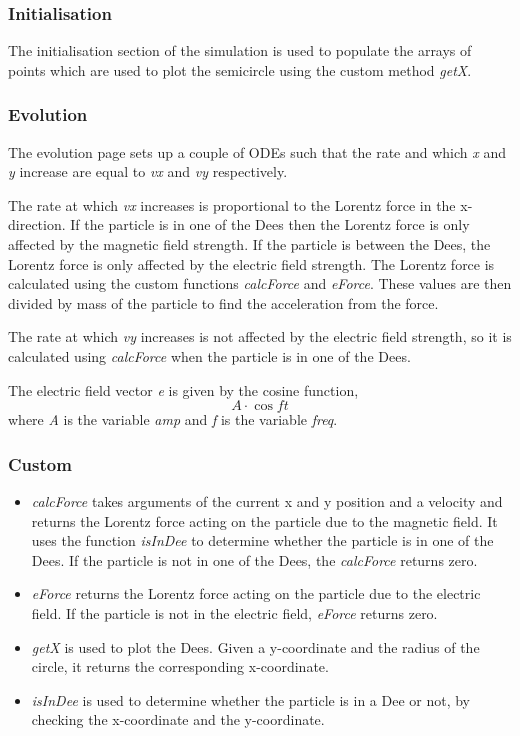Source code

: \documentclass[11pt]{article}
\begin{document}
\subsubsection*{Initialisation}
\label{sec-1-3-2}

The initialisation section of the simulation is used to populate the
arrays of points which are used to plot the semicircle using the
custom method \emph{getX}.
\subsubsection*{Evolution}
\label{sec-1-3-3}

The evolution page sets up a couple of ODEs such that the rate and which \emph{x} and \emph{y} increase are equal to \emph{vx} and \emph{vy} respectively.

The rate at which \emph{vx} increases is proportional to the Lorentz force in the
x-direction. If the particle is in one of the Dees then the Lorentz
force is only affected by the magnetic field strength. If the particle
is between the Dees, the Lorentz force is only affected by the
electric field strength. The Lorentz force is calculated using the
custom functions \emph{calcForce} and \emph{eForce}. These values are then
divided by mass of the particle to find the acceleration from the
force.

The rate at which \emph{vy} increases is not affected by the electric field
strength, so it is calculated using \emph{calcForce} when the particle is
in one of the Dees.

The electric field vector \emph{e} is given by the cosine
function, \[ A\cdot\cos{f t} \] where \emph{A} is the variable \emph{amp} and
\emph{f} is the variable \emph{freq}.
\subsubsection*{Custom}
\label{sec-1-3-4}

\begin{itemize}
\item \emph{calcForce} takes arguments of the current x and y position and a
  velocity and returns the Lorentz force acting on the particle due to
  the magnetic field. It uses the function \emph{isInDee} to determine
  whether the particle is in one of the Dees. If the particle is not
  in one of the Dees, the \emph{calcForce} returns zero.
\item \emph{eForce} returns the Lorentz force acting on the particle due to the
  electric field. If the particle is not in the electric field,
  \emph{eForce} returns zero.
\item \emph{getX} is used to plot the Dees. Given a y-coordinate and the radius
  of the circle, it returns the corresponding x-coordinate.
\item \emph{isInDee} is used to determine whether the particle is in a Dee or
  not, by checking the x-coordinate and the y-coordinate.
\end{itemize}
\end{document}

> [Problem to work on]:
Copy every line exactly, from the opening line of the entries down to the line holding "The evolution page", and keep the pictures out.

> [Response area]:
Source code

: \documentclass[11pt]{article}
\begin{document}
\subsubsection*{Initialisation}
\label{sec-1-3-2}

The initialisation section of the simulation is used to populate the
arrays of points which are used to plot the semicircle using the
custom method \emph{getX}.
\subsubsection*{Evolution}
\label{sec-1-3-3}

The evolution page sets up a couple of ODEs such that the rate and which \emph{x} and \emph{y} increase are equal to \emph{vx} and \emph{vy} respectively.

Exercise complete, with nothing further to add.